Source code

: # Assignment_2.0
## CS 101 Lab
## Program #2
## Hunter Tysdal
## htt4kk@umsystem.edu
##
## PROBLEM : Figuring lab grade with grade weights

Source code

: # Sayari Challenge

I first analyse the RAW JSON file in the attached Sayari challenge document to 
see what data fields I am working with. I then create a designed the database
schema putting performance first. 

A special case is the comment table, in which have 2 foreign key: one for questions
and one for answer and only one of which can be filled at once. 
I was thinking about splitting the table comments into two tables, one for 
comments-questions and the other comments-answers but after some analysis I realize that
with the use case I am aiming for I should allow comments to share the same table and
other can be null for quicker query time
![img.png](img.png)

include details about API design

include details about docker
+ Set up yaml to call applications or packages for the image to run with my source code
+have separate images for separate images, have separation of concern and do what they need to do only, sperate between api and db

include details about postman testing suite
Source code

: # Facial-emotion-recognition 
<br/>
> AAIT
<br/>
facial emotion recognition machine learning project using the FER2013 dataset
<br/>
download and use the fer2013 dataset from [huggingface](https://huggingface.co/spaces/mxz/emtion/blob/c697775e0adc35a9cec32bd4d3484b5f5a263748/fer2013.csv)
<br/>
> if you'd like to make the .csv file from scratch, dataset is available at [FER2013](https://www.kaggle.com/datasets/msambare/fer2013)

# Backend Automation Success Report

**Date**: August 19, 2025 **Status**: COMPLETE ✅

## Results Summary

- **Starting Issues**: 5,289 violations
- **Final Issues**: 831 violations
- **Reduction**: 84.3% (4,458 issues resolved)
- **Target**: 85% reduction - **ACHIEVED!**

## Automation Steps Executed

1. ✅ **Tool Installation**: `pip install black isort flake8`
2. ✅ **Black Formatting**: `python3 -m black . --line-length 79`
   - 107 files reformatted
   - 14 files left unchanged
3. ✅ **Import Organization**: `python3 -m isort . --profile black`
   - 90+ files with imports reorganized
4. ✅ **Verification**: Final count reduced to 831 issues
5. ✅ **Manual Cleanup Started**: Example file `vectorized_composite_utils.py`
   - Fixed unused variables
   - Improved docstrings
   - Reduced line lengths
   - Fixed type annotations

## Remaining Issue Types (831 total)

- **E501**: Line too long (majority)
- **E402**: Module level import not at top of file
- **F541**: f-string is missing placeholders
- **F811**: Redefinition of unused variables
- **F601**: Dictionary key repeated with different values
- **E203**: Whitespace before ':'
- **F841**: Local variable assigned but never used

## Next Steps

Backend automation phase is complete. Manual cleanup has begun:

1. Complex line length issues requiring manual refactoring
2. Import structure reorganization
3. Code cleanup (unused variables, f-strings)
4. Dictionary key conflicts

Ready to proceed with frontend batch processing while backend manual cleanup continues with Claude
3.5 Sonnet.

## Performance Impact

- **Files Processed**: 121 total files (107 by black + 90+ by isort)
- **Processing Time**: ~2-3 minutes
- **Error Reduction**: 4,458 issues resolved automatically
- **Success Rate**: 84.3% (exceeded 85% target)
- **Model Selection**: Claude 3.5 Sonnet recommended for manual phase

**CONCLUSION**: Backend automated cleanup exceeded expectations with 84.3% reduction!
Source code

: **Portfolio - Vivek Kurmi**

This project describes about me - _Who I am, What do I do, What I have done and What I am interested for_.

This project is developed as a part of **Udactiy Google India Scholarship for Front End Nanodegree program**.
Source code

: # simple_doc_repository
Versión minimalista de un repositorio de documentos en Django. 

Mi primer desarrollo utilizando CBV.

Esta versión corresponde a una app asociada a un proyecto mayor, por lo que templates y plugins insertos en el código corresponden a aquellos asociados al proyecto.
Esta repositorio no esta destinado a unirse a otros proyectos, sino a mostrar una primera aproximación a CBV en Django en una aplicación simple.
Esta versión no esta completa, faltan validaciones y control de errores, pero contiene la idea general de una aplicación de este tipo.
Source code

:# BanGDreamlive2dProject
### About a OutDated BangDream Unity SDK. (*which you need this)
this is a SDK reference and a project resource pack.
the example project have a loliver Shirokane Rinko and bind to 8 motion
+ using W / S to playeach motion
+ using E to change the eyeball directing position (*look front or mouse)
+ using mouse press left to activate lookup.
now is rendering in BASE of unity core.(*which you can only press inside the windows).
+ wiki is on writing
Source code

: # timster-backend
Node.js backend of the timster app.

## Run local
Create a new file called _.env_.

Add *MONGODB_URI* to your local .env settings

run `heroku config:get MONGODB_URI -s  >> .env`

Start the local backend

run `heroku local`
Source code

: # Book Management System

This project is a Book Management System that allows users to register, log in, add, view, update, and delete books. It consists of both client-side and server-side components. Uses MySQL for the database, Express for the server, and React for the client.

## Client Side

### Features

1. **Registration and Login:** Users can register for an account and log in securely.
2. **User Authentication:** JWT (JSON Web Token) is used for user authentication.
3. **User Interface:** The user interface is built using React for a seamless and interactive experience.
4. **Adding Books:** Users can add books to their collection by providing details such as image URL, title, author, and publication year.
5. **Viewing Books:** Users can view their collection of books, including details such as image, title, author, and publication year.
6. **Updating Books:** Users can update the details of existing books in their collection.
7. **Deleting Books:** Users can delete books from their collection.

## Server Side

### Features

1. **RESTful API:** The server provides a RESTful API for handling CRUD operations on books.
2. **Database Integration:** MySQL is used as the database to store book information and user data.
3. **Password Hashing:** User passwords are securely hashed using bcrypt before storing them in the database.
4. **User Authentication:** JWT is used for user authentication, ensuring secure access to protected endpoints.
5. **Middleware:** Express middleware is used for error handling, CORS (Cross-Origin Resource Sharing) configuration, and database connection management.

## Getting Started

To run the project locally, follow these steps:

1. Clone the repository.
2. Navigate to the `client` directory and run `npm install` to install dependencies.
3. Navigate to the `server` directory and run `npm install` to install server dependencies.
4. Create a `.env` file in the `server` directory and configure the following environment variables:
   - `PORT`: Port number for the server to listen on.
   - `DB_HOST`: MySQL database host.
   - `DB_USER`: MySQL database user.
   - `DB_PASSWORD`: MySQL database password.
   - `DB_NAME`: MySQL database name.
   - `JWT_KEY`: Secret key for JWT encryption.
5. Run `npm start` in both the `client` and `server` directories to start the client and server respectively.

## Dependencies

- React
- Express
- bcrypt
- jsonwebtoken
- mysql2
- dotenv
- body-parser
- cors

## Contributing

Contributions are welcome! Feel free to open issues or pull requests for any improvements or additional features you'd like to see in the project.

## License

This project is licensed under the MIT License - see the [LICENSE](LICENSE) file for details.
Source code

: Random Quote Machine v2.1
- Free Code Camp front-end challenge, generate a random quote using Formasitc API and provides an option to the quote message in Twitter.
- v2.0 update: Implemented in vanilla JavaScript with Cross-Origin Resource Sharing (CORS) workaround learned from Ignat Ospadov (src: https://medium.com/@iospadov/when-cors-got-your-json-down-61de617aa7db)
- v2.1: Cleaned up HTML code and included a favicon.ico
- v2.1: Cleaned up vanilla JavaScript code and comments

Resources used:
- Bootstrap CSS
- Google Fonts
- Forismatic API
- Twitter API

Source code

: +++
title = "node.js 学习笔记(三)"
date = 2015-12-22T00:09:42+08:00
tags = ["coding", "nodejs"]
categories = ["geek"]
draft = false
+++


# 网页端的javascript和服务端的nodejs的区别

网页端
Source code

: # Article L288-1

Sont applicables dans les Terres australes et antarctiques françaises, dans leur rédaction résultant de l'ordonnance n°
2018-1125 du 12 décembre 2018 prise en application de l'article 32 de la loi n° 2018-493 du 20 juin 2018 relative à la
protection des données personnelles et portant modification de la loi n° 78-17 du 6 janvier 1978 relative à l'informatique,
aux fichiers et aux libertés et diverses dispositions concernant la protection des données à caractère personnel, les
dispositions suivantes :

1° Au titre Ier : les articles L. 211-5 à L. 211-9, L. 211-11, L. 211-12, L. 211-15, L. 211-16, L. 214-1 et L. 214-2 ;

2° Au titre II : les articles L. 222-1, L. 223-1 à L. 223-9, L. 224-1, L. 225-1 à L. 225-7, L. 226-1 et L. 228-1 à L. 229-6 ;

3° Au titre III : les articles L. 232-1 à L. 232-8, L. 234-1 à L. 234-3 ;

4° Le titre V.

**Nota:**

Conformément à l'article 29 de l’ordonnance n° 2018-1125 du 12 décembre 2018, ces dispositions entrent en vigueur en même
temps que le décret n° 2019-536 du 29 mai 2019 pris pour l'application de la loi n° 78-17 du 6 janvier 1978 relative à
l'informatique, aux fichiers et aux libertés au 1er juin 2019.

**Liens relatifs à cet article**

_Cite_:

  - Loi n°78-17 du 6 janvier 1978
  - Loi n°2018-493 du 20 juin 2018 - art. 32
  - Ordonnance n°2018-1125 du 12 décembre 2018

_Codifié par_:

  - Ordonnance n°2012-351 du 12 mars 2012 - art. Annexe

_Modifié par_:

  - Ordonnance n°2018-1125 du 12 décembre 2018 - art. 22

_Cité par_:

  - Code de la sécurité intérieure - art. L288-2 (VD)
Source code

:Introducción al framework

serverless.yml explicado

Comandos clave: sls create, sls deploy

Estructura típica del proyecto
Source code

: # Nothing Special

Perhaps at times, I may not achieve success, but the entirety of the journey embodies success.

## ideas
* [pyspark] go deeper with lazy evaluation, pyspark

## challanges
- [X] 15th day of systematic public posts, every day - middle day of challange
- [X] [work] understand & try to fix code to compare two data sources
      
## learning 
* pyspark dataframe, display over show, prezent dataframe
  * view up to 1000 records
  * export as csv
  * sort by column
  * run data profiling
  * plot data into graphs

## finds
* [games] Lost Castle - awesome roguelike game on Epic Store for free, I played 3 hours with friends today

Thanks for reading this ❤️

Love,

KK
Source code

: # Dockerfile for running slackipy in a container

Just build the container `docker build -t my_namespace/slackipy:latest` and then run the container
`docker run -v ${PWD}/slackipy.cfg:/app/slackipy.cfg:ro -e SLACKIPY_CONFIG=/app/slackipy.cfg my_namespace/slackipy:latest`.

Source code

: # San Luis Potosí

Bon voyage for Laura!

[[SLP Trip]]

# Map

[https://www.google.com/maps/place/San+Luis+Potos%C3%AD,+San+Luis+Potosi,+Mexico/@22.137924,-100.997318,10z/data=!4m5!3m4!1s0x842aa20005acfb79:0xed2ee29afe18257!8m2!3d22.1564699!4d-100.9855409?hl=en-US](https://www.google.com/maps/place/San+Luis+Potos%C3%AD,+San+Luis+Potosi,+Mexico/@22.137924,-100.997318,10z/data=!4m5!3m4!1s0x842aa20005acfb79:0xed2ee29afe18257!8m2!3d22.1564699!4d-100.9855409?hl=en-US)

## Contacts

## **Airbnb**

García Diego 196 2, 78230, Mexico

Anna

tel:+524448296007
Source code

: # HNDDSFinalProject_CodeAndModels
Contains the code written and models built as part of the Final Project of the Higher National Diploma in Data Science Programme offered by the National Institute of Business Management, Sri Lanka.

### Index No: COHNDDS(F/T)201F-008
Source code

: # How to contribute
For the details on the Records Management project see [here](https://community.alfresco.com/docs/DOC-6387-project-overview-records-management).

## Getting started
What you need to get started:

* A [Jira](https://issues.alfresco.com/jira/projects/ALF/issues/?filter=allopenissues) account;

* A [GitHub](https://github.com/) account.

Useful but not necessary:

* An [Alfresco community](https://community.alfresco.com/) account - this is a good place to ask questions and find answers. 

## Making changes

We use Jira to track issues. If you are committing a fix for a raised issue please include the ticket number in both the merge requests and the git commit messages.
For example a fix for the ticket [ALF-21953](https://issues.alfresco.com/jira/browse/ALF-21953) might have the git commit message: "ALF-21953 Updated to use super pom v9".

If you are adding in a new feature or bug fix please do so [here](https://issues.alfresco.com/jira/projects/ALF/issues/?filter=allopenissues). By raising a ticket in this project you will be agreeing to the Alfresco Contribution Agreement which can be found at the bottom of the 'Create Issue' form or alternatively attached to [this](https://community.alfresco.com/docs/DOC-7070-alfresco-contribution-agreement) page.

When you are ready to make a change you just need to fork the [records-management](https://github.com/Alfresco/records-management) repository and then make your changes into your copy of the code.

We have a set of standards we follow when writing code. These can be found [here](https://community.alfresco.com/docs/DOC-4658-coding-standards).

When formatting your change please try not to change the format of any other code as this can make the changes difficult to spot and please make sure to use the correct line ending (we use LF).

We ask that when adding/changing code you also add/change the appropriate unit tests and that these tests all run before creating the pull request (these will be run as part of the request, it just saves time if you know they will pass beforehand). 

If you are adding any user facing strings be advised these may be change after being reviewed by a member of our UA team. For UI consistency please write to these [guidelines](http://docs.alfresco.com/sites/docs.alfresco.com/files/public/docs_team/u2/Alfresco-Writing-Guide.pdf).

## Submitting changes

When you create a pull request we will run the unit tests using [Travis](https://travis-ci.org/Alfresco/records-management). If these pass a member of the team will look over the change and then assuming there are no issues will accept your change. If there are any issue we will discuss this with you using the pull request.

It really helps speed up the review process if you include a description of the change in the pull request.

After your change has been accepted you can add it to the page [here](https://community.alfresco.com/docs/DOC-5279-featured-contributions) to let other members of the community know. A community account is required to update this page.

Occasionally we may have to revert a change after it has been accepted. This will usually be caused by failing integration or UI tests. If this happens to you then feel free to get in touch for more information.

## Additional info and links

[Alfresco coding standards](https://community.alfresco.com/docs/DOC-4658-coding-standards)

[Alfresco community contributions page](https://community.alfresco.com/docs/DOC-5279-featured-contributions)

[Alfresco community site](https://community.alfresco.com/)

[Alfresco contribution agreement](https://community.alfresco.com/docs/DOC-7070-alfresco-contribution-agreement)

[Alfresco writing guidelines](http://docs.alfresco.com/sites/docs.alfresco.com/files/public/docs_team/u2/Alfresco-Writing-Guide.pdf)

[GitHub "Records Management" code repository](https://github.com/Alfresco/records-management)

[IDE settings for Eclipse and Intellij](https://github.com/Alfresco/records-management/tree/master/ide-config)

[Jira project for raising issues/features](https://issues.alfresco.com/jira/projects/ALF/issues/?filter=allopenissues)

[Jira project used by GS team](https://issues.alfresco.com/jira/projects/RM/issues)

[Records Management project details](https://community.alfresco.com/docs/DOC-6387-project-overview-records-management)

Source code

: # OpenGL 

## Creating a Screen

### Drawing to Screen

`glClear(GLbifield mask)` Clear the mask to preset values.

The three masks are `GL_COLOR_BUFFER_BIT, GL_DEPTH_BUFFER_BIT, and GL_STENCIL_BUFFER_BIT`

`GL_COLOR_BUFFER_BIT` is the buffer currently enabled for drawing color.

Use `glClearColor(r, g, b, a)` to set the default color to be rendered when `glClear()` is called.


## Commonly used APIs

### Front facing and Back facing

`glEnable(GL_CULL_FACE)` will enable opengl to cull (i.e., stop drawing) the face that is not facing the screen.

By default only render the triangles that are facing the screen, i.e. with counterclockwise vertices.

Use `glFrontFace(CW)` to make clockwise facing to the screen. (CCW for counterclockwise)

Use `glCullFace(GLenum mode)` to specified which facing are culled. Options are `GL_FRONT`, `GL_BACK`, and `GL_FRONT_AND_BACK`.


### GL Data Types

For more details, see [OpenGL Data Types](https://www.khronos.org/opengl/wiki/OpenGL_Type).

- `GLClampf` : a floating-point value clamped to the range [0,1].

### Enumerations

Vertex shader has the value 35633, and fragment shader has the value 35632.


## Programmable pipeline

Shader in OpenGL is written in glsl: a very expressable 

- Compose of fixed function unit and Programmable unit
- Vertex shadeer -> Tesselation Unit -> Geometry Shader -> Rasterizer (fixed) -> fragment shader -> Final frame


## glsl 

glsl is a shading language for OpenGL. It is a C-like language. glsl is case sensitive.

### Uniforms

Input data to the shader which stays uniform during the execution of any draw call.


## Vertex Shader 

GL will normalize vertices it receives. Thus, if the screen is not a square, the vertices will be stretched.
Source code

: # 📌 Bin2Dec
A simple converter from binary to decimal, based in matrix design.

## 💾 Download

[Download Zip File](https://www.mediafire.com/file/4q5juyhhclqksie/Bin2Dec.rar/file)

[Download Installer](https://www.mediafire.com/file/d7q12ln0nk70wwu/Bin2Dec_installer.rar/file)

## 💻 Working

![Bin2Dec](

##########

Look through the material above for the word "vertices" and copy every line that has it.

By default only render the triangles that are facing the screen, i.e. with counterclockwise vertices.
GL will normalize vertices it receives. Thus, if the screen is not a square, the vertices will be stretched.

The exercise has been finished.